__TASK STATEMENT__:
From the first line of the records down to the one that holds "p-3 rounded text-center", transcribe each line exactly and add nothing.

__AVAILABLE DATA__:
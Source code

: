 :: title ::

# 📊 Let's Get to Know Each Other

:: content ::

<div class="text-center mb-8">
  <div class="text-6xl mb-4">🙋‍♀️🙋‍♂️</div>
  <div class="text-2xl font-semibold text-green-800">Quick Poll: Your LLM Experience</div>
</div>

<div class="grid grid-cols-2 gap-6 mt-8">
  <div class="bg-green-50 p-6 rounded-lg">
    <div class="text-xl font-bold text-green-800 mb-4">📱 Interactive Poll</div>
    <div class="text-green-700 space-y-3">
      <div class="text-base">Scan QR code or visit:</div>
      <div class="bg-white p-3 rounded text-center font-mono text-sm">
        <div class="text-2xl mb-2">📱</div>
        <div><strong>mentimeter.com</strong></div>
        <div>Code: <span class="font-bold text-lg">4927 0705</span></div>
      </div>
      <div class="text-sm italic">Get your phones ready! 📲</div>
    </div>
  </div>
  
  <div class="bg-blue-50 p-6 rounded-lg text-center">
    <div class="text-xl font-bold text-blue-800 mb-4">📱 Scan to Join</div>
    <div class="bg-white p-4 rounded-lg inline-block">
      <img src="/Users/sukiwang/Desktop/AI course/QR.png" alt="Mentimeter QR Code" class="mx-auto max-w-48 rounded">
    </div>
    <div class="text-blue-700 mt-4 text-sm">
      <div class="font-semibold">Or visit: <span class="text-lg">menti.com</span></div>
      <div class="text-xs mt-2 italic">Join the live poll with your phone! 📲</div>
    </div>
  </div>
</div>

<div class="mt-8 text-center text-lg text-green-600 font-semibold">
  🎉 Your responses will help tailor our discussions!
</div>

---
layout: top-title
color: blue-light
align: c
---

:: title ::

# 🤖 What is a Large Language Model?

__WRITTEN RESPONSE__:
Source code

: :: title ::

# 📊 Let's Get to Know Each Other

:: content ::

<div class="text-center mb-8">
  <div class="text-6xl mb-4">🙋‍♀️🙋‍♂️</div>
  <div class="text-2xl font-semibold text-green-800">Quick Poll: Your LLM Experience</div>
</div>

<div class="grid grid-cols-2 gap-6 mt-8">
  <div class="bg-green-50 p-6 rounded-lg">
    <div class="text-xl font-bold text-green-800 mb-4">📱 Interactive Poll</div>
    <div class="text-green-700 space-y-3">
      <div class="text-base">Scan QR code or visit:</div>
      <div class="bg-white p-3 rounded text-center font-mono text-sm">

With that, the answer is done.